What is expected =
Count how many lines in the material below hold the word "Stelle"; the reply is that number alone.

Data to examine =

* * * * *

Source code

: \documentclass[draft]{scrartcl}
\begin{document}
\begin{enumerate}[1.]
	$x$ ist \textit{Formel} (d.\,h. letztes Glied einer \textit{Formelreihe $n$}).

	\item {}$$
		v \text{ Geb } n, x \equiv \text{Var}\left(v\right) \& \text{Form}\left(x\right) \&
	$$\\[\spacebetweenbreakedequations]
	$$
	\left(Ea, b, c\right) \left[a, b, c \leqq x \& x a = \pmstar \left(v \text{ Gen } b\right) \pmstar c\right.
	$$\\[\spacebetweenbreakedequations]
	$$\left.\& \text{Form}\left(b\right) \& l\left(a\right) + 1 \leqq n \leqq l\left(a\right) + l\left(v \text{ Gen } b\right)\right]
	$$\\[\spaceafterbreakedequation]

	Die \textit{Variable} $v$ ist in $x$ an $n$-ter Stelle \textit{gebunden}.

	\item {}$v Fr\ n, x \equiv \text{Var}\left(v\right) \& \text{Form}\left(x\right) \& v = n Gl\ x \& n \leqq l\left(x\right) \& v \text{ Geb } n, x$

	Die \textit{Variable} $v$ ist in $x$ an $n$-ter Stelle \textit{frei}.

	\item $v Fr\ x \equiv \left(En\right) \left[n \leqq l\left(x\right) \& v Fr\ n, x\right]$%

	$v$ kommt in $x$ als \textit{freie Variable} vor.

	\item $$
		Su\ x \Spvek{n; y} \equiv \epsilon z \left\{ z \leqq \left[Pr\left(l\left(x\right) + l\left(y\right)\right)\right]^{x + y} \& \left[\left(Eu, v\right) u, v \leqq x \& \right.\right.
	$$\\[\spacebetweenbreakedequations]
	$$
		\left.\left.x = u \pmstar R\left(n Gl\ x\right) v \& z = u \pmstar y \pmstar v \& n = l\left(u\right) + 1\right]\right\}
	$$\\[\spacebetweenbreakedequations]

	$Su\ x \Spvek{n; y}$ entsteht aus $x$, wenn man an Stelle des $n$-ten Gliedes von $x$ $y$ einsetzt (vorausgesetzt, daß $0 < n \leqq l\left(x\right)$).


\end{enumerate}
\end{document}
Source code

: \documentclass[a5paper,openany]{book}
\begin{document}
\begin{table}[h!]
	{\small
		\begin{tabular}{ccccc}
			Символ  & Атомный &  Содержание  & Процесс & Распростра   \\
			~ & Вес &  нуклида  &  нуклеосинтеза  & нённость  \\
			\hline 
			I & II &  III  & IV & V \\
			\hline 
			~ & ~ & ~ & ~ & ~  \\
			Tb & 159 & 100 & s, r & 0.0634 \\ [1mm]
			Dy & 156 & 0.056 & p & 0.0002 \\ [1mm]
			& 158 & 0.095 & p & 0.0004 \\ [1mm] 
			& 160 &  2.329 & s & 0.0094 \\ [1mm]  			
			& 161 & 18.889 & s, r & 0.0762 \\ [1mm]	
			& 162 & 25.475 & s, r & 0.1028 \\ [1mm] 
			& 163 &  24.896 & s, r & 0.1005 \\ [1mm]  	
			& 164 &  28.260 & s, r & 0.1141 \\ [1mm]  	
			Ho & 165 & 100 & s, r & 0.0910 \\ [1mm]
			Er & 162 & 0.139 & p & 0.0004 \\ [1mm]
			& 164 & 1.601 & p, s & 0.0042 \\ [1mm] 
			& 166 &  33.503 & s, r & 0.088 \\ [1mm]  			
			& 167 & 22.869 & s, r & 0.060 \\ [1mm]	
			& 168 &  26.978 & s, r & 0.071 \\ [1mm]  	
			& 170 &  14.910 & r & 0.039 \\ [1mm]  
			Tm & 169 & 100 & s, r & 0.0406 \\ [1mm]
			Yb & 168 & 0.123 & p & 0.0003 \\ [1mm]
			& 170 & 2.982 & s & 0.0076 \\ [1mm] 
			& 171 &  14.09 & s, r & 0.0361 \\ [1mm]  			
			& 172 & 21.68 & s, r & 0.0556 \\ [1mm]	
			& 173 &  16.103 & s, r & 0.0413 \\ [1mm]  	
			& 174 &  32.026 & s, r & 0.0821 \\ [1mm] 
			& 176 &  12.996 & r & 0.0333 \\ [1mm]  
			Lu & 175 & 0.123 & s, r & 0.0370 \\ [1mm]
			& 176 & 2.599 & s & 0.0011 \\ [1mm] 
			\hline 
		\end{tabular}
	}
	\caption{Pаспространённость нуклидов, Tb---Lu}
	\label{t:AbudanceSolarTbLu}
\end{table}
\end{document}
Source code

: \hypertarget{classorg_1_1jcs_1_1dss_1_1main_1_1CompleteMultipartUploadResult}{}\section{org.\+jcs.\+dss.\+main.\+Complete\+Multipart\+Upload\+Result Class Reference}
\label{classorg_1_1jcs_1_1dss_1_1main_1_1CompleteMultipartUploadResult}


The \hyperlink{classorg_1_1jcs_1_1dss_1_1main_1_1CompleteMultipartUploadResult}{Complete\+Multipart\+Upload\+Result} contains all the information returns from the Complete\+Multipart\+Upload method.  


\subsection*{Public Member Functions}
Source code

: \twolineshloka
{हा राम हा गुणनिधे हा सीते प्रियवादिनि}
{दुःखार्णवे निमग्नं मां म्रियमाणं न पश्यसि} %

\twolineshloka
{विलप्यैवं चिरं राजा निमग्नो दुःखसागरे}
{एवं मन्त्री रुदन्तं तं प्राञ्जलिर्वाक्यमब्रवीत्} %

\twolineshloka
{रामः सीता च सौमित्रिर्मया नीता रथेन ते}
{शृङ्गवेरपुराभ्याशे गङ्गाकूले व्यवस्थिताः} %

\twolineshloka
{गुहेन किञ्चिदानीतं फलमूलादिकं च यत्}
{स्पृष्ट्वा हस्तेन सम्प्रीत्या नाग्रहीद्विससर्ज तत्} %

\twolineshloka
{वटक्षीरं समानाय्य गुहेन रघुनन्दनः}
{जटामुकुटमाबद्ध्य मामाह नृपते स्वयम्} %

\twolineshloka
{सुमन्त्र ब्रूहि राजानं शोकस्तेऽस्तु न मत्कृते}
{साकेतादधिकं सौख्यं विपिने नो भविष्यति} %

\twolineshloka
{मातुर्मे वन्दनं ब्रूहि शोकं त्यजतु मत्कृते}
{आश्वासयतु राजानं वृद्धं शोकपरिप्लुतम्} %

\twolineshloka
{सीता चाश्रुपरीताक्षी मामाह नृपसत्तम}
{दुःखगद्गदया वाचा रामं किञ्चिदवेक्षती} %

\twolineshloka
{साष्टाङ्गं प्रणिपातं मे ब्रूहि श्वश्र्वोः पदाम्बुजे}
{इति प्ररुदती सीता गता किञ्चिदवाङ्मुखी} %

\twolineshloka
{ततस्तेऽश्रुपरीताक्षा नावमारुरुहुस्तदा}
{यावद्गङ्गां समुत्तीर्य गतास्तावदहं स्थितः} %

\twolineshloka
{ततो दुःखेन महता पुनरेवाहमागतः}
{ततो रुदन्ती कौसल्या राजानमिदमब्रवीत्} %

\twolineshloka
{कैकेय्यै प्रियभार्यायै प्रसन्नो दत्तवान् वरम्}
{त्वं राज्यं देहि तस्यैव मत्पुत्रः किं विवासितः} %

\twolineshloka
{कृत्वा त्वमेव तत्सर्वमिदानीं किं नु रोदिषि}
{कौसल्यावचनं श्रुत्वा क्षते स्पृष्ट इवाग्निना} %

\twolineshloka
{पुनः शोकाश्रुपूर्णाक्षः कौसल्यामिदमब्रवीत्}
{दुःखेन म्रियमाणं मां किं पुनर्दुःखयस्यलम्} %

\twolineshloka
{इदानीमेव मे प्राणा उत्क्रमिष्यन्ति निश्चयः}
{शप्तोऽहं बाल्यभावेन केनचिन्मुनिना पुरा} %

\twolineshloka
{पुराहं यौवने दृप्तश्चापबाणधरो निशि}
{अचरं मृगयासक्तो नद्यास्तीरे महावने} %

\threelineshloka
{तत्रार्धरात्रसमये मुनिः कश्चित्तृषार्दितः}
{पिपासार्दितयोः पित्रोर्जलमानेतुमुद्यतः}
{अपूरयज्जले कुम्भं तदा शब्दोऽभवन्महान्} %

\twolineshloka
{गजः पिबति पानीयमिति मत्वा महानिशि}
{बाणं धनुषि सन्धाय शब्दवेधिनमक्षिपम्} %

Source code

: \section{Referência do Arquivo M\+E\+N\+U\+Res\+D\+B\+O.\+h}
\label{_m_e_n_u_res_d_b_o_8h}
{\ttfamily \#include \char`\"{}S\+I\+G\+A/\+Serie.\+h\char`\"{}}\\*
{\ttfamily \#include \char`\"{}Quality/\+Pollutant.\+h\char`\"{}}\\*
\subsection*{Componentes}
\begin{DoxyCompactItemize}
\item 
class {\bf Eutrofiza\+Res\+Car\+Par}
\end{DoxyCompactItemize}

* * * * *

Response =
3